Tal produção artística fornece também encorajamento ao que poderemos apelidar de “movimentos tecno-comunitários”, uma espécie sucedânea dos já superados “novos movimentos sociais” que agora se fixam em temas como a vitimização dos ex-colonizados e da “negritude”, dos “desviantes” da sexualidade natural ou da antiga submissão social das mulheres e das crianças; ou que, pelo contrário, identificam nas mobilizações juvenis “pelo planeta” ou por uma mais rápida “descarbonização” o alfa-e-ómega de uma nova era de emancipação da humanidade. Isto, apoiado na judiciosa escolha de factos e argumentos para apoucar (ou mesmo criminalizar) o passado histórico do Ocidente que vem ocorrendo em círculos restritos, inclusive na universidade, (nos tais sectores das ciências sociais e humanas) e na sua repetição mecânica e ignorante por parte de jovens e “militantes” disponíveis para qualquer acção-de-rua que obrigue os media a falar da sua “causa”. São estes os “insubmissos” dos tempos actuais? Ou apenas uns “populistas de esquerda” usados, como sempre, por lideranças bem informadas mas com desígnios nem sempre claros, talvez mesmo para elas próprias?
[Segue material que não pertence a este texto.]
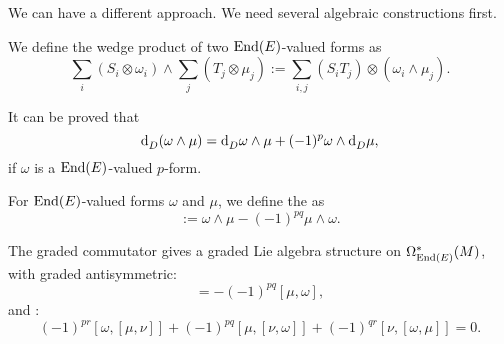 \documentclass[openany, oneside, a5paper]{book}
\begin{document}
We can have a different approach.
We need several algebraic constructions first.

We define the wedge product of two $\operatorname{End}(E)$-valued forms as
\begin{equation}
    \sum_i (S_i \otimes \omega_i) \wedge \sum_j(T_j \otimes \mu_j) 
    := \sum_{i, j} (S_i T_j) \otimes (\omega_i \wedge \mu_j).
\end{equation}


It can be proved that
\begin{equation}
    \mathop{}\!\mathrm{d}^{}_D (\omega \wedge \mu) = \mathop{}\!\mathrm{d}^{}_D \omega \wedge \mu + (-1)^p \omega \wedge \mathop{}\!\mathrm{d}^{}_D \mu,
\end{equation}
if $\omega$ is a $\operatorname{End}(E)$-valued $p$-form.

\begin{definition}
    For $\operatorname{End}(E)$-valued forms $\omega$ and $\mu$, we define the  as
    \begin{equation}
        [\omega, \mu] := \omega \wedge \mu - (-1)^{pq} \mu \wedge \omega.
    \end{equation}
\end{definition}

The graded commutator gives a graded Lie algebra structure on $\Omega^*_{\operatorname{End}(E)}(M)$, with graded antisymmetric:
\begin{equation}
    [\omega, \mu] = - (-1)^{pq} [\mu, \omega],
\end{equation}
and :
\begin{equation}
    (-1)^{pr} [\omega, [\mu, \nu]] + (-1)^{pq} [\mu, [\nu, \omega]] + (-1)^{qr} [\nu, [\omega, \mu]] = 0.
\end{equation}
\end{document}
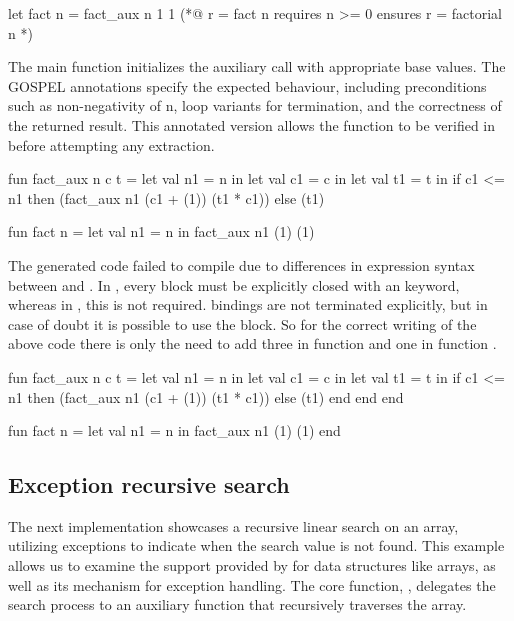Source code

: \begin{gospell}
let fact n = fact_aux n 1 1
(*@ 
  r = fact n
  requires n >= 0 
  ensures r = factorial n
*)
\end{gospell}

The main function  initializes the auxiliary call with appropriate base values. The GOSPEL annotations 
specify the expected behaviour, including preconditions such as non-negativity of n, loop variants for termination, and the 
correctness of the returned result. This annotated version allows the function to be verified in \whythree before attempting any 
extraction.

\begin{cakeml}
fun fact_aux n c t = let val n1 = n in
  let val c1 = c in
  let val t1 = t in
  if c1 <= n1 then (fact_aux n1 (c1 + (1)) (t1 * c1))  else (t1)

fun fact n = let val n1 = n in fact_aux n1 (1) (1)
\end{cakeml}

The generated \cml code failed to compile due to differences in  expression syntax between \ocaml and \cml. In \cml, every 
 block must be explicitly closed with an  keyword, whereas in \ocaml, this is not required. 
 bindings are not terminated explicitly, but in case of doubt it is possible to use the  block. 
So for the correct writing of the above code there is only the need to add three  in function  and 
one  in function .

\begin{cakeml}
fun fact_aux n c t = let val n1 = n in
  let val c1 = c in
  let val t1 = t in
  if c1 <= n1 then (fact_aux n1 (c1 + (1)) (t1 * c1))  else (t1)
  end end end

fun fact n = let val n1 = n in fact_aux n1 (1) (1) end
\end{cakeml}

\subsection{Exception recursive search}

The next implementation showcases a recursive linear search on an array, utilizing exceptions to indicate when the search value 
is not found. This example allows us to examine the support provided by \ocaml for data structures like arrays, as well as its 
mechanism for exception handling. The core function, , delegates the search process to an auxiliary 
function that recursively traverses the array.

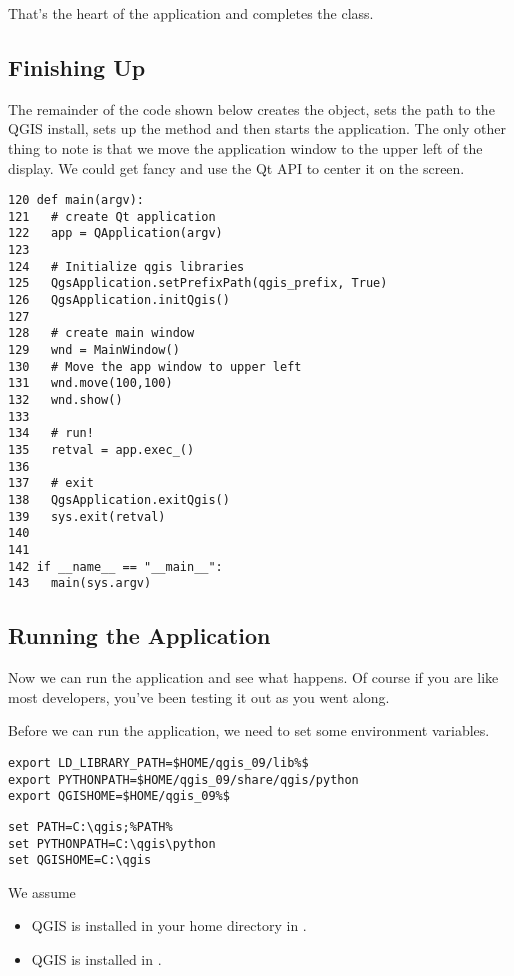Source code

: That's the heart of the application and completes the  class. 

\subsection{Finishing Up}

The remainder of the code shown below 
creates the  object, sets the path to the QGIS install, 
sets up the  method and then starts the application. The only other 
thing to note is that we move the
application window to the upper left of the display. We could get fancy and 
use the Qt API to center it on the screen.

\begin{verbatim}
120 def main(argv):
121   # create Qt application
122   app = QApplication(argv)
123 
124   # Initialize qgis libraries
125   QgsApplication.setPrefixPath(qgis_prefix, True)
126   QgsApplication.initQgis()
127 
128   # create main window
129   wnd = MainWindow()
130   # Move the app window to upper left
131   wnd.move(100,100)
132   wnd.show()
133 
134   # run!
135   retval = app.exec_()
136   
137   # exit
138   QgsApplication.exitQgis()
139   sys.exit(retval)
140 
141 
142 if __name__ == "__main__":
143   main(sys.argv)
\end{verbatim}

\subsection{Running the Application}

Now we can run the application and see what happens. Of course if you are like 
most developers, you've been testing it out as you went along. 

Before we can run the application, we need to set some environment variables. 

\nix{}\osx{}
\begin{verbatim}
export LD_LIBRARY_PATH=$HOME/qgis_09/lib%$
export PYTHONPATH=$HOME/qgis_09/share/qgis/python
export QGISHOME=$HOME/qgis_09%$
\end{verbatim}

\win{}
\begin{verbatim}
set PATH=C:\qgis;%PATH%
set PYTHONPATH=C:\qgis\python
set QGISHOME=C:\qgis
\end{verbatim}

We assume
\begin{itemize}
\item\nix{}\osx{}QGIS is installed in 
your home directory in 
. 
\item\win{}QGIS is installed in .
\end{itemize}

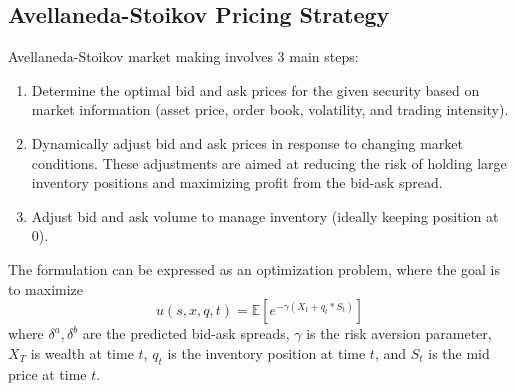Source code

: \documentclass[letterpaper, 10 pt, conference]{ieeeconf}  %
\begin{document}
\subsection{Avellaneda-Stoikov Pricing Strategy}
Avellaneda-Stoikov market making involves 3 main steps:
\begin{enumerate}
        \item Determine the optimal bid and ask prices for the given security based on market information (asset price, order book, volatility, and trading intensity).
        \item Dynamically adjust bid and ask prices in response to changing market conditions. These adjustments are aimed at reducing the risk of holding large inventory positions and maximizing profit from the bid-ask spread.
        \item Adjust bid and ask volume to manage inventory (ideally keeping position at 0).
\end{enumerate}

The formulation can be expressed as an optimization problem, where the goal is to maximize $$u(s,x,q,t) = \mathbb{E} \left[e^{-\gamma(X_t+q_t*S_t)} \right]$$
where $\delta^a, \delta^b$ are the predicted bid-ask spreads, $\gamma$ is the risk aversion parameter, $X_T$ is wealth at time $t$, $q_t$ is the inventory position at time $t$, and $S_t$ is the mid price at time $t$. 
\end{document}
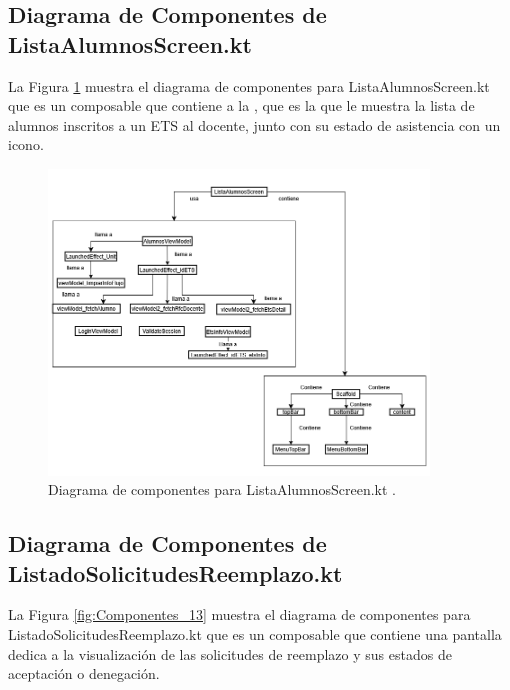 \newpage

\subsection{Diagrama de Componentes de ListaAlumnosScreen.kt}

La Figura \ref{fig:Componentes_12} muestra el diagrama de componentes para ListaAlumnosScreen.kt que es un composable que contiene a la , que es la que le muestra la lista de alumnos inscritos a un ETS al docente, junto con su estado de asistencia con un icono.

\begin{figure}[htbp!]
	\begin{center}
		\includegraphics[width=0.9\textwidth]{DiagramasMoviles/DCM (25)}
		\caption{Diagrama de componentes para ListaAlumnosScreen.kt .}
		\label{fig:Componentes_12}
	\end{center}
\end{figure}

\newpage

\subsection{Diagrama de Componentes de ListadoSolicitudesReemplazo.kt}

La Figura \ref{fig:Componentes_13} muestra el diagrama de componentes para ListadoSolicitudesReemplazo.kt que es un composable que contiene una pantalla dedica a la visualización de las solicitudes de reemplazo y sus estados de aceptación o denegación. 

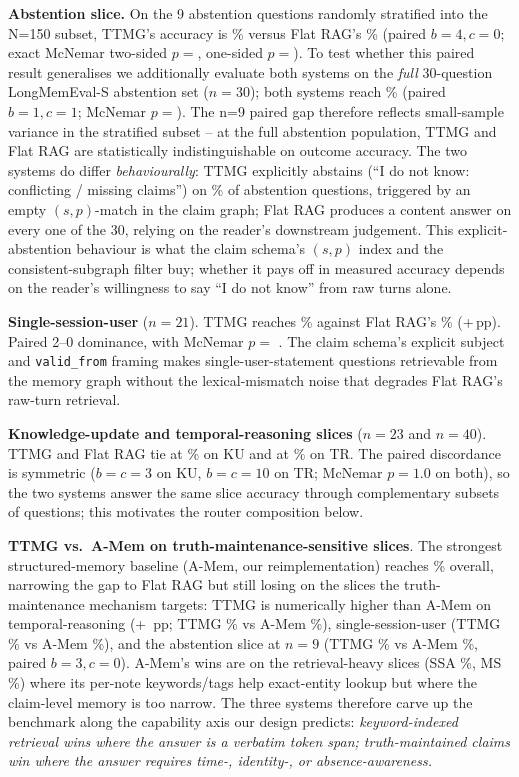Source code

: \textbf{Abstention slice.} On the 9 abstention questions
randomly stratified into the N=150 subset, TTMG's accuracy is
\TTMGLMEAccABS\% versus Flat RAG's \FlatLMEAccABS\%
(paired $b{=}4, c{=}0$; exact McNemar two-sided $p{=}$\McnemarABS,
one-sided $p{=}$\McnemarABSonesided). To test whether this paired
result generalises we additionally evaluate both systems on the
\emph{full} 30-question LongMemEval-S abstention set
($n{=}30$); both systems reach \TTMGABSFull\% (paired $b{=}1, c{=}1$;
McNemar $p{=}$\McnemarABSFull). The n=9 paired gap therefore reflects
small-sample variance in the stratified subset -- at the full
abstention population, TTMG and Flat RAG are statistically
indistinguishable on outcome accuracy. The two systems do differ
\emph{behaviourally}: TTMG explicitly abstains
(``I do not know: conflicting / missing claims'') on
\TTMGABSFullAbstainRate\% of abstention questions, triggered by an
empty $(s,p)$-match in the claim graph; Flat RAG
produces a content answer on every one of the 30, relying on the
reader's downstream judgement. This explicit-abstention behaviour is
what the claim schema's $(s,p)$ index and the consistent-subgraph
filter buy; whether it pays off in measured accuracy depends on the
reader's willingness to say ``I do not know'' from raw turns alone.

\textbf{Single-session-user} ($n{=}21$). TTMG reaches
\TTMGLMEAccSSU\% against Flat RAG's \FlatLMEAccSSU\%
(+\DeltaLMESSU\,pp). Paired 2--0 dominance, with McNemar $p =$
\McnemarSSU. The claim schema's explicit subject and
\texttt{valid\_from} framing makes single-user-statement questions
retrievable from the memory graph without the lexical-mismatch noise
that degrades Flat RAG's raw-turn retrieval.

\textbf{Knowledge-update and temporal-reasoning slices} ($n{=}23$
and $n{=}40$). TTMG and Flat RAG tie at
\TTMGLMEAccKU\% on KU and at \TTMGLMEAccTR\% on TR. The paired
discordance is symmetric ($b{=}c{=}3$ on KU, $b{=}c{=}10$ on TR;
McNemar $p{=}1.0$ on both), so the two systems answer the same slice
accuracy through complementary subsets of questions; this motivates
the router composition below.

\textbf{TTMG vs.\ A-Mem on truth-maintenance-sensitive slices}. The
strongest structured-memory baseline (A-Mem, our reimplementation)
reaches \AmemLMEAcc\% overall, narrowing the gap to Flat RAG but
still losing on the slices the truth-maintenance mechanism targets:
TTMG is numerically higher than A-Mem on temporal-reasoning
(+\DeltaLMETR~pp; TTMG \TTMGLMEAccTR\% vs A-Mem \AmemLMEAccTR\%),
single-session-user (TTMG \TTMGLMEAccSSU\% vs A-Mem
\AmemLMEAccSSU\%), and the abstention slice at $n{=}9$
(TTMG \TTMGLMEAccABS\% vs A-Mem \AmemLMEAccABS\%, paired
$b{=}3, c{=}0$). A-Mem's wins are on the retrieval-heavy slices
(SSA \AmemLMEAccSSA\%, MS \AmemLMEAccMS\%) where its per-note
keywords/tags help exact-entity lookup but where the claim-level
memory is too narrow. The three systems therefore carve up the
benchmark along the capability axis our design predicts:
\emph{keyword-indexed retrieval wins where the answer is a verbatim
token span; truth-maintained claims win where the answer requires
time-, identity-, or absence-awareness.}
Mas não sejamos injustos ou saudosos de um passado mitificado. As classes etárias mais novas deste mundo urbano e pós-industrial sentem-se bem e exploram com desenvoltura os meios comunicativos e informativos de que dispõem, tão bem ou melhor do que o faziam os das gerações dos jornais e dos livros. As suas elites artísticas e intelectuais respondem à mediania que as rodeia, mas dentro delas existem excelentes exemplos de boa música e de boa prosa, embora mais daquela do que desta, porque se vai escrevendo (e pensando reflectidamente) cada vez menos. E daí também o elegerem temas sociais que as preocupam especialmente – o sexo, a cor da pele, o look, os animais ou o meio natural estragado que as envolve – em vez das transformações políticas que interessavam os seus antecessores.

Contudo, é também verdade que o “modelo consumista” que se propõe aos jovens escolarizados (e sempre mais informados do que os seus progenitores), e ao qual eles genericamente aderem, não é correspondido na esfera do trabalho e das condições de vida (salários e habitação, principalmente) pelo quadro de realidade que encontram, como jovens adultos, na economia e nos serviços públicos da maior parte dos países. Daí derivam diversas e acentuadas frustrações.

Enquanto isto, as esquerdas partidárias insistem nas suas políticas estatistas mais ou menos actualizadas e as direitas dando sempre primazia à propriedade privada e ao ganho monetário individual. Mas é por vezes patético ver como as primeiras designam por “solidariedade” as despesas que consentem ao Estado social, enquanto designam por “caridadezinha” as medidas parecidas avançadas por governos da ala conservadora.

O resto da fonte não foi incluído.